Gas prices are on a steady march upwards--so is it time to start thinking about locking your gas tank again?
If you have not-so-fond memories of the 1970s, you might remember sales of gas-tank locks surging due to theft. They were inexpensive--and gas was not.
The same holds true today, with $4 gas the new reality. And that's why local police departments are issuing advisories about safeguarding your car's precious fuel.
But before you shell out about $15 on a piece of plastic with a key, think it over:
Do you really need a locking gas cap?
If you have a fuel door on your car, wouldn't that be enough of a deterrent? Well, maybe. The serious criminal may just resort to prying the door open with a screwdriver, but on the other hand, gas theft is a crime of opportunity and sometimes a little bit of an obstacle can be observed as a big roadblock.

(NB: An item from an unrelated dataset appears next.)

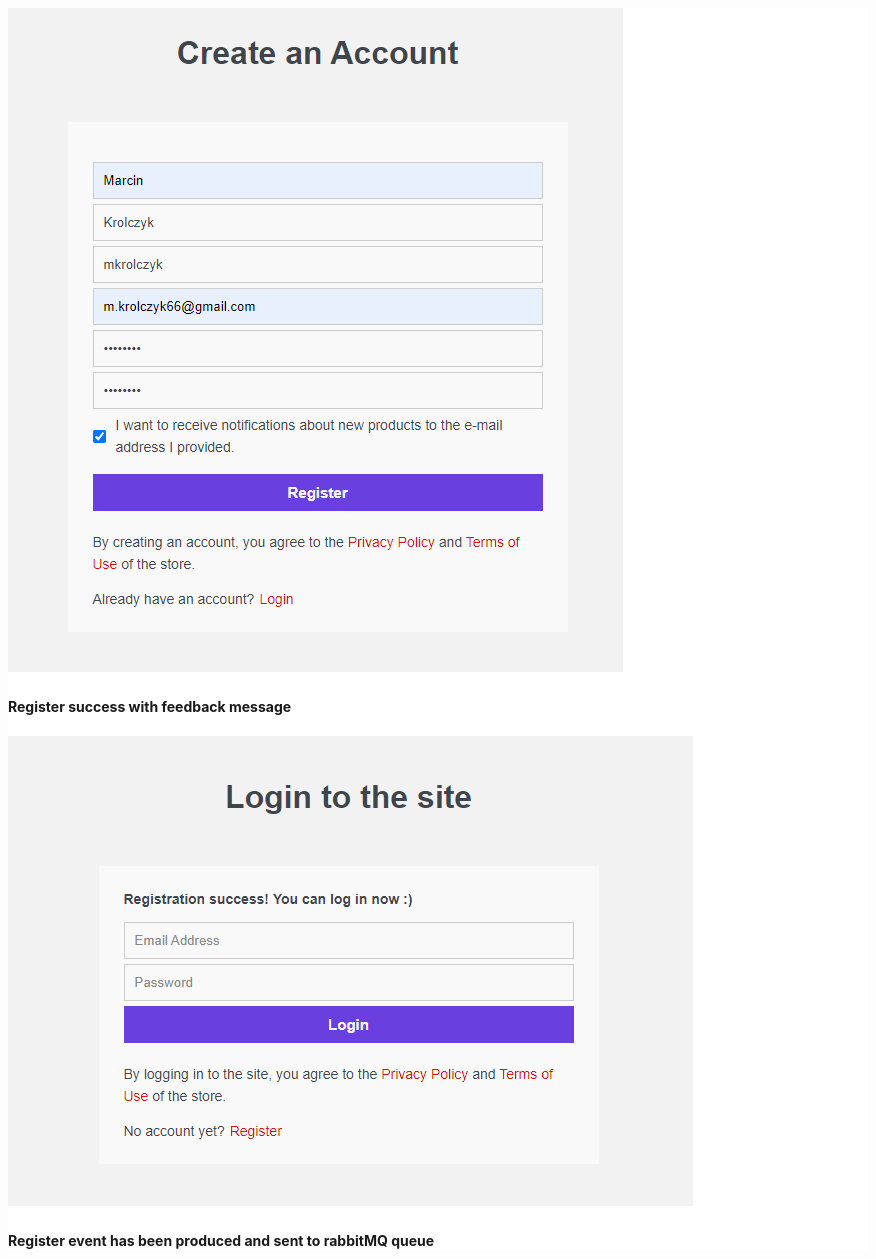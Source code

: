 ![Register operation notification](./frontend/doc/ui/notification1.png)
#### Register success with feedback message
![Register success notification](./frontend/doc/ui/notification2.png)
#### Register event has been produced and sent to rabbitMQ queue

SUV and truck owners should note that they are prime targets for two reasons. The tanks are larger and the height of the tank above the ground makes it easier to siphon. Even so, sedan owners shouldn't become complacent since some of the thieves use battery-powered pumps.
Are you ready for the inconvenience?
The need to carry and access the key each time you're fueling can be a pain--you must decide whether to provide a key for every driver or to leave the key in the vehicle. Where to keep the key can be troublesome--does it go on an already overpopulated keychain, or somewhere else? Even then, fiddling with a key in the rain or the cold will make you wonder whether it is worth the trouble.
What are the alternatives?
The usual precautions may help you protect your gas better than a locking cap. Park in a well-lit area, and position the car so any lurkers will be exposed to passers-by. Or, you could go radically simple, and simply keep your gas tank less than half full, to limit your losses.
So what do you do if you misplace the key to the locking gas cap?
You will need a pair of large channel-lock pliers. The jaws on this tool need to open at least 3 to 4 inches. Seasoned repair people call these water pump pliers. Place the jaws around the outer rim of the locking cap and apply pressure against the plastic while moving the pliers' handles counterclockwise. This works well on locking caps made of plastic. If you are dealing with a chrome-plated metal cap, you can try the same technique but you are probably going to destroy the cap in the process, which actually might happen on the plastic cap as well.